Sicuramente il contatto più diretto l’ho avuto durante gli spettacoli serali che io amo definire un rituale pubblico. Lo spettacolo aveva tanti scopi e ambizioni e una di queste era quella di investire sulo spettatore. C’è stato un continuo riscontro, non solo da parte dei romani ma anche da persone provenienti da tutta Italia; sempre crescente che, soprattutto nelle ultime serate, ha registrato il sold out: all’ultima replica hanno aggiunto persino delle sedie e molti ha visto lo spettacolo in piedi.
Un lavoro difficile riuscire ad avere pubblico in sala per cinquantaquattro giorni in un periodo in cui gli spettacoli, nei piccoli spazi, rimangono in scena solo per un periodo molto limitato (dai due ai quattro giorni), a differenza dei grandi teatri in cui gli spettacoli in cartellone vengono riproposti anche per due settimane di fila.
Inoltre, durante la mia auto-reclusione, ho avuto l’occasione di ospitare in cella persone che hanno portato la propria testimonianza sugli anni Settanta realizzando così uno scambio reciproco di sensazioni, idee e opinioni.
Il web e la diretta streaming sono stati sicuramente strumenti importanti e, a mio parere, il tentativo di auto-reclusione in cella ha evidenziato la situazione dell’uomo al giorno d’oggi che passa il suo tempo chiuso in casa davanti al pc e il suo rapporto con il mondo esterno è filtrato dai social network.
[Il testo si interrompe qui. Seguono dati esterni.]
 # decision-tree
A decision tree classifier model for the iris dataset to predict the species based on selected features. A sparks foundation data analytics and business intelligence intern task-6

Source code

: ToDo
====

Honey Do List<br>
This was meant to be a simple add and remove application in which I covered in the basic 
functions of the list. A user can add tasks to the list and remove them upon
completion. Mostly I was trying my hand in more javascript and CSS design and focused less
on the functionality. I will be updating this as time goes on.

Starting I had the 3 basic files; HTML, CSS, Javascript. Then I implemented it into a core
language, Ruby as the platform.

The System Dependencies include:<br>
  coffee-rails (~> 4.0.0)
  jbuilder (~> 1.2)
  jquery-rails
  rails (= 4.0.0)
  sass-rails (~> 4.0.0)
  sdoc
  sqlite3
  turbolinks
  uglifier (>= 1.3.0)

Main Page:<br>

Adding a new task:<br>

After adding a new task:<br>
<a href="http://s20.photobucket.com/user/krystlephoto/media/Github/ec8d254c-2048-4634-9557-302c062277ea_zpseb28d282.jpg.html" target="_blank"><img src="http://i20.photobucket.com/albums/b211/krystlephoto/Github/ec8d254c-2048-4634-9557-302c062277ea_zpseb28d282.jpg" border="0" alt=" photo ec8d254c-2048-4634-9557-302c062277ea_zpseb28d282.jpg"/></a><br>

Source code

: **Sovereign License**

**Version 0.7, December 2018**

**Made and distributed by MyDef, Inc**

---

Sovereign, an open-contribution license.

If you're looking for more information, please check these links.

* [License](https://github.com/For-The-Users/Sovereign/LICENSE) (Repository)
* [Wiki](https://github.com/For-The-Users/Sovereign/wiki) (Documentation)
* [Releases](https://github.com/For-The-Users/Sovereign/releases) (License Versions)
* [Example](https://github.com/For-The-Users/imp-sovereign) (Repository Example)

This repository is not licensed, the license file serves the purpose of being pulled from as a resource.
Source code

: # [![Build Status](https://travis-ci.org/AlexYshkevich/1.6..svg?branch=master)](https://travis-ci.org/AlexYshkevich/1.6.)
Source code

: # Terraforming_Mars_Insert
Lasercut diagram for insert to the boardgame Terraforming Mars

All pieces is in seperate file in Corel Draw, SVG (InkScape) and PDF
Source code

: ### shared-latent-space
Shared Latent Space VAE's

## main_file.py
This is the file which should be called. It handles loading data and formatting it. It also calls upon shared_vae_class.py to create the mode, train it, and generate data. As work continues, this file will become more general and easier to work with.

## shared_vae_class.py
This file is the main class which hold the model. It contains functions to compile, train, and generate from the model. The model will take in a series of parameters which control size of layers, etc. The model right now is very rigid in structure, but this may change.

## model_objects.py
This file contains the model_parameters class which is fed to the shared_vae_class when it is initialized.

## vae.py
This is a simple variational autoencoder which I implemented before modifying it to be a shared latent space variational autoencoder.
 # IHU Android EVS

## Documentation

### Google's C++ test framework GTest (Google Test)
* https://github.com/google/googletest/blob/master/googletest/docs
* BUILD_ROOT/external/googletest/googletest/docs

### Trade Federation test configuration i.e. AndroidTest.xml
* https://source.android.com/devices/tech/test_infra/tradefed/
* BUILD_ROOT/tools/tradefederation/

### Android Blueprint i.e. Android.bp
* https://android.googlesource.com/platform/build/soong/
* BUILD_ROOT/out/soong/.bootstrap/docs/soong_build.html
La mia diretta streaming in realtà è stata una sorta di specchio in cui le persone potevano rivedere loro stesse.
Quali sono i tuoi progetti futuri? Hai previsto di ritornare a Napoli?
Sicuramente penso di ritornare di nuovo a Napoli perché mi sono trovato bene. L’anno scorso, per una scelta etica, tenuto il mio spettacolo Sancarluccio, proprio per sostenere uno spazio con problemi economici e a rischio chiusura, piuttosto che andare in altri teatri che, pur avendo maggiori risorse, mi avrebbero dato lo stesso compenso.
Per quanto riguarda i nuovi progetti sto lavorando con Elvira Frosini, mia moglie, con la quale ho collaborato anche per Aldo Morto 54, ad un nuovo lavoro che avrà come tema la morte della società odierna. Purtroppo oggi l’Italia è un Paese di morti, viviamo tutti in una situazione di “zombitudine”.